Userspace Runtime
The userspace runtime owns the repeated mechanics that every service needs: bootstrap validation, heap initialization, typed capability lookup, ring submission, completion matching, application exception decoding, and handle lifetime.
Related
- Go VirtualMemory Contract defines the caller-buffer reserve, commit, and decommit methods allocator paths need.
- Programming Languages summarizes current native Rust support and planned language-runtime tracks.

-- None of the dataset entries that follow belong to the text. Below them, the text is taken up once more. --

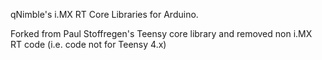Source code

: qNimble's i.MX RT Core Libraries  for Arduino.

Forked from Paul Stoffregen's Teensy core library and removed non i.MX RT code (i.e. code not for Teensy 4.x)
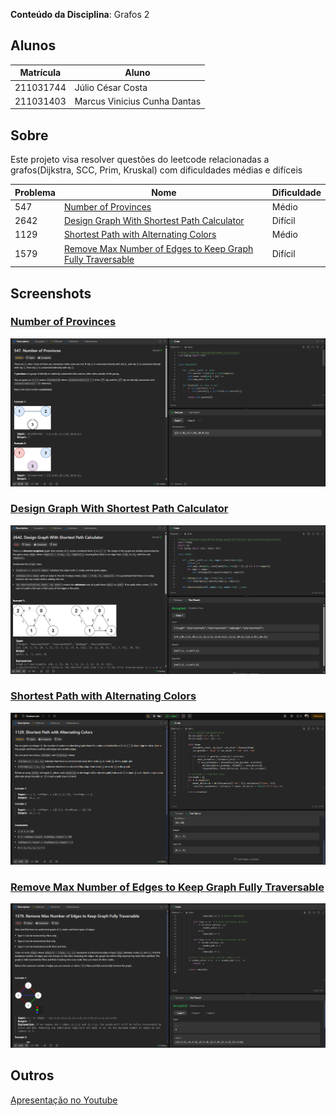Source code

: **Conteúdo da Disciplina**: Grafos 2<br>

## Alunos
|Matrícula | Aluno |
| -- | -- |
| 211031744  |  Júlio César Costa |
| 211031403  |  Marcus Vinicius Cunha Dantas |

## Sobre 
Este projeto visa resolver questões do leetcode relacionadas a grafos(Dijkstra, SCC, Prim, Kruskal) com dificuldades médias e difíceis

| Problema | Nome                                   | Dificuldade |
|----------|----------------------------------------|-------------|
| 547      | [Number of Provinces](https://leetcode.com/problems/number-of-provinces/description/)                        | Médio       |
| 2642     | [Design Graph With Shortest Path Calculator](https://leetcode.com/problems/design-graph-with-shortest-path-calculator/)                        | Difícil     |
| 1129     | [Shortest Path with Alternating Colors](https://leetcode.com/problems/shortest-path-with-alternating-colors/description/)                        | Médio       |
| 1579     | [Remove Max Number of Edges to Keep Graph Fully Traversable](https://leetcode.com/problems/remove-max-number-of-edges-to-keep-graph-fully-traversable/description/)                        | Difícil     |

## Screenshots

### [Number of Provinces](https://leetcode.com/problems/number-of-provinces/description/)

![Number of Provinces LeetCode Problem](./img/provinces.png)

### [Design Graph With Shortest Path Calculator](https://leetcode.com/problems/design-graph-with-shortest-path-calculator/)

![Design Graph With Shortest Path Calculator LeetCode Problem](./img/design-shortest.png)

### [Shortest Path with Alternating Colors](https://leetcode.com/problems/shortest-path-with-alternating-colors/description/)

![Shortest Path with Alternating Colors](./img/shortestpath.png)

### [Remove Max Number of Edges to Keep Graph Fully Traversable](https://leetcode.com/problems/remove-max-number-of-edges-to-keep-graph-fully-traversable/description/)

![Remove Max Number of Edges to Keep Graph Fully Traversable](./img/kruskal.png)

## Outros 

[Apresentação no Youtube]()



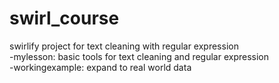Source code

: # swirl_course
swirlify project for text cleaning with regular expression <br />
-mylesson: basic tools for text cleaning and regular expression <br />
-workingexample: expand to real world data 
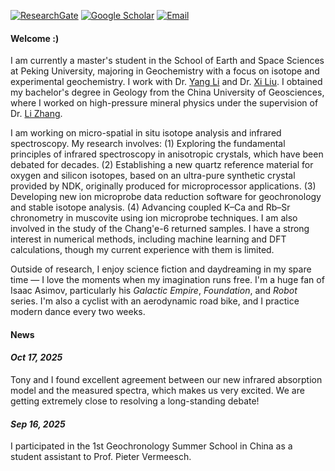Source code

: [![ResearchGate](https://img.shields.io/badge/research_gate-%2300CCBB?style=for-the-badge&logo=researchgate&logoColor=white)](https://www.researchgate.net/profile/Zhuoran-Zhang-21)
[![Google Scholar](https://img.shields.io/badge/Google_Scholar-%234285F4?style=for-the-badge&logo=googlescholar&logoColor=white)](https://scholar.google.com/citations?hl=zh-CN&user=q7HkKf0AAAAJ)
[![Email](https://img.shields.io/badge/-Email-990000?style=for-the-badge&logo=minutemailer&logoColor=white)](mailto:zhuoran.zhang@stu.pku.edu.cn)

#### <strong>Welcome :)</strong>

I am currently a master's student in the School of Earth and Space Sciences at Peking University, majoring in Geochemistry with a focus on isotope and experimental geochemistry. I work with Dr. [Yang Li](https://faculty.pku.edu.cn/liy) and Dr. [Xi Liu](https://sess.pku.edu.cn/info/1153/1915.htm). I obtained my bachelor's degree in Geology from the China University of Geosciences, where I worked on high-pressure mineral physics under the supervision of Dr. [Li Zhang](https://scholar.cugb.edu.cn/scholar/scholarDetail/2593.shtml).

I am working on micro-spatial in situ isotope analysis and infrared spectroscopy.
My research involves:
(1) Exploring the fundamental principles of infrared spectroscopy in anisotropic crystals, which have been debated for decades.
(2) Establishing a new quartz reference material for oxygen and silicon isotopes, based on an ultra-pure synthetic crystal provided by NDK, originally produced for microprocessor applications.
(3) Developing new ion microprobe data reduction software for geochronology and stable isotope analysis.
(4) Advancing coupled K–Ca and Rb–Sr chronometry in muscovite using ion microprobe techniques.
I am also involved in the study of the Chang'e-6 returned samples. I have a strong interest in numerical methods, including machine learning and DFT calculations, though my current experience with them is limited.

Outside of research, I enjoy science fiction and daydreaming in my spare time — I love the moments when my imagination runs free. I'm a huge fan of Isaac Asimov, particularly his *Galactic Empire*, *Foundation*, and *Robot* series. I'm also a cyclist with an aerodynamic road bike, and I practice modern dance every two weeks.

#### <strong>News</strong>
#### *Oct 17, 2025*<br>
Tony and I found excellent agreement between our new infrared absorption model and the measured spectra, which makes us very excited. We are getting extremely close to resolving a long-standing debate!
#### *Sep 16, 2025*<br>
I participated in the 1st Geochronology Summer School in China as a student assistant to Prof. Pieter Vermeesch.

<!--#### <strong>Contact</strong> -->
<!--Email: zhuoran.zhang@stu.pku.edu.cn -->

<!--#### #### <strong>Education</strong> -->
<!--#### M.S. in Geochemistry, Peking University, 2024—2027 (expected).\ -->
<!--#### B.S. in Geology, China University of Geosciences, 2020—2024. -->

<!--#### <strong>Research Interests</strong> -->
<!--FTIR Analysis, Ion Microprobe, Statistics. -->

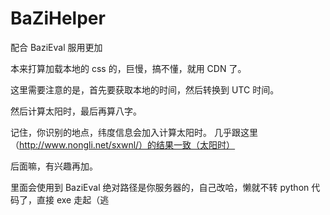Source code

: # BaZiHelper
配合 BaziEval 服用更加

本来打算加载本地的 css 的，巨慢，搞不懂，就用 CDN 了。

这里需要注意的是，首先要获取本地的时间，然后转换到 UTC 时间。

然后计算太阳时，最后再算八字。

记住，你识别的地点，纬度信息会加入计算太阳时。
几乎跟这里（http://www.nongli.net/sxwnl/）的结果一致（太阳时）

后面嘛，有兴趣再加。

里面会使用到 BaziEval 绝对路径是你服务器的，自己改哈，懒就不转 python 代码了，直接 exe 走起（逃
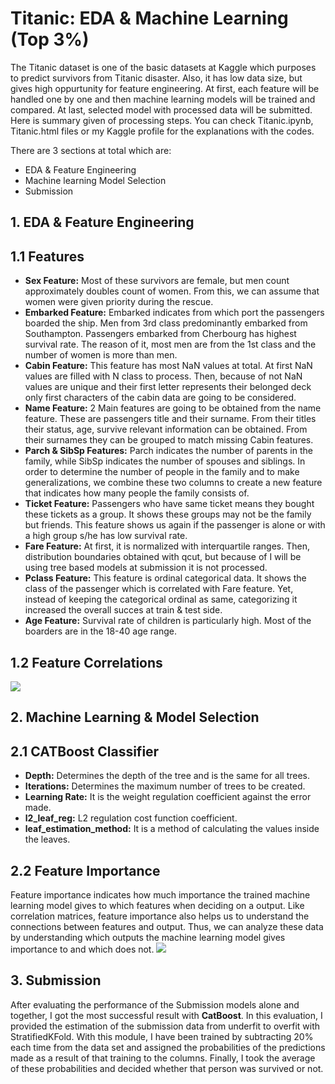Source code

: # Titanic: EDA & Machine Learning (Top 3%)
The Titanic dataset is one of the basic datasets at Kaggle which purposes to predict survivors from Titanic disaster. Also, it has low data size, but gives high oppurtunity for feature engineering. At first, each feature will be handled one by one and then machine learning models will be trained and compared. At last, selected model with processed data will be submitted. Here is summary given of processing steps. You can check Titanic.ipynb, Titanic.html files or my Kaggle profile for the explanations with the codes. 

There are 3 sections at total which are:

* EDA & Feature Engineering
* Machine learning Model Selection
* Submission

## 1. EDA & Feature Engineering
## 1.1 Features
* **Sex Feature:** Most of these survivors are female, but men count approximately doubles count of women. From this, we can assume that women were given priority during the rescue.
* **Embarked Feature:** Embarked indicates from which port the passengers boarded the ship. Men from 3rd class predominantly embarked from Southampton. Passengers embarked from Cherbourg has highest survival rate. The reason of it, most men are from the 1st class and the number of women is more than men.
* **Cabin Feature:** This feature has most NaN values at total. At first NaN values are filled with N class to process. Then, because of not NaN values are unique and their first letter represents their belonged deck only first characters of the cabin data are going to be considered.
* **Name Feature:** 2 Main features are going to be obtained from the name feature. These are passengers title and their surname. From their titles their status, age, survive relevant information can be obtained. From their surnames they can be grouped to match missing Cabin features.
* **Parch & SibSp Features:** Parch indicates the number of parents in the family, while SibSp indicates the number of spouses and siblings. In order to determine the number of people in the family and to make generalizations, we combine these two columns to create a new feature that indicates how many people the family consists of.
* **Ticket Feature:** Passengers who have same ticket means they bought these tickets as a group. It shows these groups may not be the family but friends. This feature shows us again if the passenger is alone or with a high group s/he has low survival rate.
* **Fare Feature:** At first, it is normalized with interquartile ranges. Then, distribution boundaries obtained with qcut, but because of I will be using tree based models at submission it is not processed. 
* **Pclass Feature:** This feature is ordinal categorical data. It shows the class of the passenger which is correlated with Fare feature. Yet, instead of keeping the categorical ordinal as same, categorizing it increased the overall succes at train & test side. 
* **Age Feature:** Survival rate of children is particularly high. Most of the boarders are in the 18-40 age range.
## 1.2 Feature Correlations
<img src="https://user-images.githubusercontent.com/45767042/153708144-b3ff4f2d-8d81-41c0-b704-5fcbebab35e8.png">

## 2. Machine Learning & Model Selection
## 2.1 CATBoost Classifier
* **Depth:** Determines the depth of the tree and is the same for all trees.
* **Iterations:** Determines the maximum number of trees to be created.
* **Learning Rate:** It is the weight regulation coefficient against the error made.
* **l2_leaf_reg:** L2 regulation cost function coefficient.
* **leaf_estimation_method:** It is a method of calculating the values inside the leaves.
## 2.2 Feature Importance
Feature importance indicates how much importance the trained machine learning model gives to which features when deciding on a output. Like correlation matrices, feature importance also helps us to understand the connections between features and output. Thus, we can analyze these data by understanding which outputs the machine learning model gives importance to and which does not.
<img src="https://user-images.githubusercontent.com/45767042/153707973-2646d6b7-fa34-4f03-ab9f-59cc9a5a862c.png">

## 3. Submission
After evaluating the performance of the Submission models alone and together, I got the most successful result with **CatBoost**. In this evaluation, I provided the estimation of the submission data from underfit to overfit with StratifiedKFold. With this module, I have been trained by subtracting 20% each time from the data set and assigned the probabilities of the predictions made as a result of that training to the columns. Finally, I took the average of these probabilities and decided whether that person was survived or not.
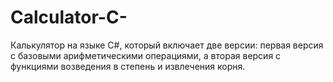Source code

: # Calculator-C-
Калькулятор на языке C#, который включает две версии: первая версия с базовыми арифметическими операциями, а вторая версия с функциями возведения в степень и извлечения корня.
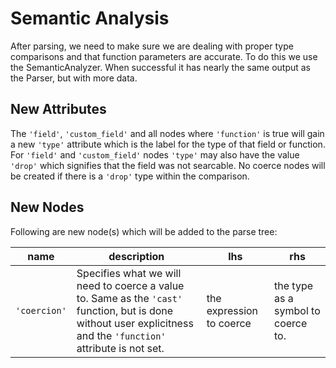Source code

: # Semantic Analysis

After parsing, we need to make sure we are dealing with proper type comparisons and that function parameters are accurate. To do this we use the SemanticAnalyzer. When successful it has nearly the same output as the Parser, but with more data.

## New Attributes

The `'field'`, `'custom_field'` and all nodes where `'function'` is true will gain a new `'type'` attribute which is the label for the type of that field or function. For `'field'` and `'custom_field'` nodes `'type'` may also have the value `'drop'` which signifies that the field was not searcable. No coerce nodes will be created if there is a `'drop'` type within the comparison.

## New Nodes

Following are new node(s) which will be added to the parse tree:

name | description | lhs | rhs
---- | ----------- | --- | ---
`'coercion'` | Specifies what we will need to coerce a value to. Same as the `'cast'` function, but is done without user explicitness and the `'function'` attribute is not set. | the expression to coerce | the type as a symbol to coerce to.

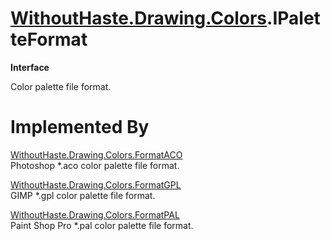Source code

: # [WithoutHaste.Drawing.Colors](TableOfContents.WithoutHaste.Drawing.Colors.md).IPaletteFormat

**Interface**  

Color palette file format.  

# Implemented By

[WithoutHaste.Drawing.Colors.FormatACO](WithoutHaste.Drawing.Colors.FormatACO.md)  
Photoshop *.aco color palette file format.  

[WithoutHaste.Drawing.Colors.FormatGPL](WithoutHaste.Drawing.Colors.FormatGPL.md)  
GIMP *.gpl color palette file format.  

[WithoutHaste.Drawing.Colors.FormatPAL](WithoutHaste.Drawing.Colors.FormatPAL.md)  
Paint Shop Pro *.pal color palette file format.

- Memory Management documents the implemented kernel
VirtualMemoryandMemoryObjectbehavior. - Go Runtime is the owning language runtime proposal; LLVM Target records the Go runtime OS hooks that drive this work.
Current Behavior
Runtime-owned _start receives (ring_addr, pid, capset_addr), initializes a
fixed heap, validates the ring address, reads the read-only CapSet page, installs
an emergency Console panic path when available, calls capos_rt_main(runtime),
and exits with the returned code.
The Runtime lends out at most one RuntimeRingClient at a time. The client
wraps the raw ring page, keeps request buffers alive until completions are
matched, handles out-of-order completions, packs copy-transfer descriptors, and
parses result-cap records. Owned runtime handles queue CAP_OP_RELEASE when the
last local reference is dropped; the release queue flushes when a ring client is
borrowed or dropped, or when code calls Runtime::flush_releases() explicitly.
Promise placeholders are currently bookkeeping only; their future SQE
coordinates map AnswerId.raw() to pipeline_dep and a result-cap record index
to pipeline_field.
Design
The runtime separates non-owning bootstrap references from owned local handles.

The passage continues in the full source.